● **Exercise**: Images do not belong in the copy; retype the rest of the entries below exactly.

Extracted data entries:
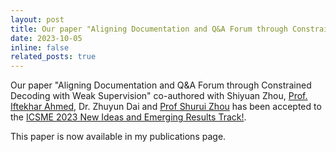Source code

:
 ```yaml
---
layout: post
title: Our paper "Aligning Documentation and Q&A Forum through Constrained Decoding with Weak Supervision" has been accepted to ICSME 2023!
date: 2023-10-05 
inline: false
related_posts: true
---
```


Our paper "Aligning Documentation and Q&A Forum through Constrained Decoding with Weak Supervision" co-authored with Shiyuan Zhou, [Prof. Iftekhar Ahmed](https://www.ics.uci.edu/~iftekha/), Dr. Zhuyun Dai and [Prof Shurui Zhou](https://www.eecg.utoronto.ca/~shuruiz/) has been accepted to the [ICSME 2023 New Ideas and Emerging Results Track!](https://conf.researchr.org/track/icsme-2023/icsme-2023-new-ideas-and-emerging-results-track).    

This paper is now available in my publications page.
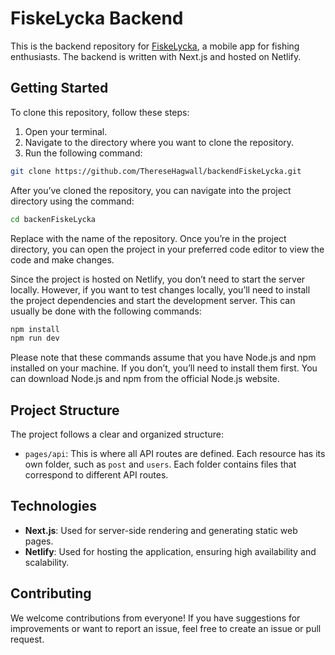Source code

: # FiskeLycka Backend

This is the backend repository for [FiskeLycka](https://github.com/AnnebladFelix/FiskeLycka), a mobile app for fishing enthusiasts. The backend is written with Next.js and hosted on Netlify.

## Getting Started

To clone this repository, follow these steps:

1. Open your terminal.
2. Navigate to the directory where you want to clone the repository.
3. Run the following command:

```bash
git clone https://github.com/ThereseHagwall/backendFiskeLycka.git
```
After you’ve cloned the repository, you can navigate into the project directory using the command:

```bash 
cd backenFiskeLycka
```

Replace <repository-name> with the name of the repository. Once you’re in the project directory, you can open the project in your preferred code editor to view the code and make changes.

Since the project is hosted on Netlify, you don’t need to start the server locally. However, if you want to test changes locally, you’ll need to install the project dependencies and start the development server. This can usually be done with the following commands:
```bash
npm install
npm run dev
```
Please note that these commands assume that you have Node.js and npm installed on your machine. If you don’t, you’ll need to install them first. You can download Node.js and npm from the official Node.js website.

## Project Structure

The project follows a clear and organized structure:

- `pages/api`: This is where all API routes are defined. Each resource has its own folder, such as `post` and `users`. Each folder contains files that correspond to different API routes.

## Technologies

- **Next.js**: Used for server-side rendering and generating static web pages.
- **Netlify**: Used for hosting the application, ensuring high availability and scalability.

## Contributing

We welcome contributions from everyone! If you have suggestions for improvements or want to report an issue, feel free to create an issue or pull request.
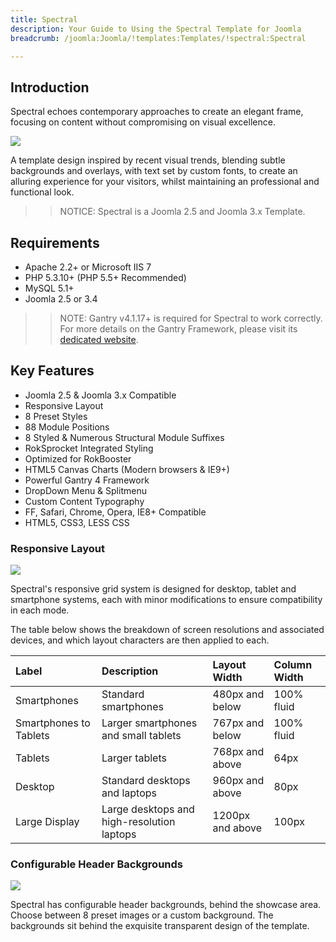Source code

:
 ```yaml
---
title: Spectral
description: Your Guide to Using the Spectral Template for Joomla
breadcrumb: /joomla:Joomla/!templates:Templates/!spectral:Spectral

---
```


Introduction
-----

Spectral echoes contemporary approaches to create an elegant frame, focusing on content without compromising on visual excellence.

![][Spectral]

A template design inspired by recent visual trends, blending subtle backgrounds and overlays, with text set by custom fonts, to create an alluring experience for your visitors, whilst maintaining an professional and functional look.

>> NOTICE: Spectral is a Joomla 2.5 and Joomla 3.x Template.

Requirements
-----

* Apache 2.2+ or Microsoft IIS 7
* PHP 5.3.10+ (PHP 5.5+ Recommended)
* MySQL 5.1+
* Joomla 2.5 or 3.4

>> NOTE: Gantry v4.1.17+ is required for Spectral to work correctly. For more details on the Gantry Framework, please visit its [dedicated website](http://gantry.org).

Key Features
-----

* Joomla 2.5 & Joomla 3.x Compatible
* Responsive Layout
* 8 Preset Styles
* 88 Module Positions
* 8 Styled & Numerous Structural Module Suffixes
* RokSprocket Integrated Styling
* Optimized for RokBooster
* HTML5 Canvas Charts (Modern browsers & IE9+)
* Powerful Gantry 4 Framework
* DropDown Menu & Splitmenu
* Custom Content Typography
* FF, Safari, Chrome, Opera, IE8+ Compatible
* HTML5, CSS3, LESS CSS

### Responsive Layout

![][responsive]

Spectral's responsive grid system is designed for desktop, tablet and smartphone systems, each with minor modifications to ensure compatibility in each mode.

The table below shows the breakdown of screen resolutions and associated devices, and which layout characters are then applied to each.

| Label                  | Description                                | Layout Width     | Column Width |  
| :--------------------- | :----------------------------------------- | :--------------- | :----------- |  
| Smartphones            | Standard smartphones                       | 480px and below  | 100% fluid   |  
| Smartphones to Tablets | Larger smartphones and small tablets       | 767px and below  | 100% fluid   |  
| Tablets                | Larger tablets                             | 768px and above  | 64px         |  
| Desktop                | Standard desktops and laptops              | 960px and above  | 80px         |  
| Large Display          | Large desktops and high-resolution laptops | 1200px and above | 100px        | 

### Configurable Header Backgrounds

![][header]

Spectral has configurable header backgrounds, behind the showcase area. Choose between 8 preset images or a custom background. The backgrounds sit behind the exquisite transparent design of the template.

[gantry]: http://gantry.org
[Spectral]: assets/spectral2.jpeg
[responsive]: assets/responsive.jpg
[filezilla]: https://filezilla-project.org
[launcher]: ../../start/rocketlauncher.md
[header]: assets/header.jpg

● **Completed task**:
Source code

:
 ```yaml
---
layout: post
title: Our paper "Aligning Documentation and Q&A Forum through Constrained Decoding with Weak Supervision" has been accepted to ICSME 2023!
date: 2023-10-05 
inline: false
related_posts: true
---
```


Our paper "Aligning Documentation and Q&A Forum through Constrained Decoding with Weak Supervision" co-authored with Shiyuan Zhou, [Prof. Iftekhar Ahmed](https://www.ics.uci.edu/~iftekha/), Dr. Zhuyun Dai and [Prof Shurui Zhou](https://www.eecg.utoronto.ca/~shuruiz/) has been accepted to the [ICSME 2023 New Ideas and Emerging Results Track!](https://conf.researchr.org/track/icsme-2023/icsme-2023-new-ideas-and-emerging-results-track).    

This paper is now available in my publications page.
Source code

: # FiskeLycka Backend

This is the backend repository for [FiskeLycka](https://github.com/AnnebladFelix/FiskeLycka), a mobile app for fishing enthusiasts. The backend is written with Next.js and hosted on Netlify.

## Getting Started

To clone this repository, follow these steps:

1. Open your terminal.
2. Navigate to the directory where you want to clone the repository.
3. Run the following command:

```bash
git clone https://github.com/ThereseHagwall/backendFiskeLycka.git
```
After you’ve cloned the repository, you can navigate into the project directory using the command:

```bash 
cd backenFiskeLycka
```

Replace <repository-name> with the name of the repository. Once you’re in the project directory, you can open the project in your preferred code editor to view the code and make changes.

Since the project is hosted on Netlify, you don’t need to start the server locally. However, if you want to test changes locally, you’ll need to install the project dependencies and start the development server. This can usually be done with the following commands:
```bash
npm install
npm run dev
```
Please note that these commands assume that you have Node.js and npm installed on your machine. If you don’t, you’ll need to install them first. You can download Node.js and npm from the official Node.js website.

## Project Structure

The project follows a clear and organized structure:

- `pages/api`: This is where all API routes are defined. Each resource has its own folder, such as `post` and `users`. Each folder contains files that correspond to different API routes.

## Technologies

- **Next.js**: Used for server-side rendering and generating static web pages.
- **Netlify**: Used for hosting the application, ensuring high availability and scalability.

## Contributing

We welcome contributions from everyone! If you have suggestions for improvements or want to report an issue, feel free to create an issue or pull request.
Source code

:
 ```yaml
---
title: Spectral
description: Your Guide to Using the Spectral Template for Joomla
breadcrumb: /joomla:Joomla/!templates:Templates/!spectral:Spectral

---
```


Introduction
-----

Spectral echoes contemporary approaches to create an elegant frame, focusing on content without compromising on visual excellence.

![][Spectral]

A template design inspired by recent visual trends, blending subtle backgrounds and overlays, with text set by custom fonts, to create an alluring experience for your visitors, whilst maintaining an professional and functional look.

>> NOTICE: Spectral is a Joomla 2.5 and Joomla 3.x Template.

Requirements
-----

* Apache 2.2+ or Microsoft IIS 7
* PHP 5.3.10+ (PHP 5.5+ Recommended)
* MySQL 5.1+
* Joomla 2.5 or 3.4

>> NOTE: Gantry v4.1.17+ is required for Spectral to work correctly. For more details on the Gantry Framework, please visit its [dedicated website](http://gantry.org).

Key Features
-----

* Joomla 2.5 & Joomla 3.x Compatible
* Responsive Layout
* 8 Preset Styles
* 88 Module Positions
* 8 Styled & Numerous Structural Module Suffixes
* RokSprocket Integrated Styling
* Optimized for RokBooster
* HTML5 Canvas Charts (Modern browsers & IE9+)
* Powerful Gantry 4 Framework
* DropDown Menu & Splitmenu
* Custom Content Typography
* FF, Safari, Chrome, Opera, IE8+ Compatible
* HTML5, CSS3, LESS CSS

### Responsive Layout

![][responsive]

Spectral's responsive grid system is designed for desktop, tablet and smartphone systems, each with minor modifications to ensure compatibility in each mode.

The table below shows the breakdown of screen resolutions and associated devices, and which layout characters are then applied to each.

| Label                  | Description                                | Layout Width     | Column Width |  
| :--------------------- | :----------------------------------------- | :--------------- | :----------- |  
| Smartphones            | Standard smartphones                       | 480px and below  | 100% fluid   |  
| Smartphones to Tablets | Larger smartphones and small tablets       | 767px and below  | 100% fluid   |  
| Tablets                | Larger tablets                             | 768px and above  | 64px         |  
| Desktop                | Standard desktops and laptops              | 960px and above  | 80px         |  
| Large Display          | Large desktops and high-resolution laptops | 1200px and above | 100px        | 

### Configurable Header Backgrounds

![][header]

Spectral has configurable header backgrounds, behind the showcase area. Choose between 8 preset images or a custom background. The backgrounds sit behind the exquisite transparent design of the template.

[gantry]: http://gantry.org
[Spectral]: assets/spectral2.jpeg
[responsive]: assets/responsive.jpg
[filezilla]: https://filezilla-project.org
[launcher]: ../../start/rocketlauncher.md
[header]: assets/header.jpg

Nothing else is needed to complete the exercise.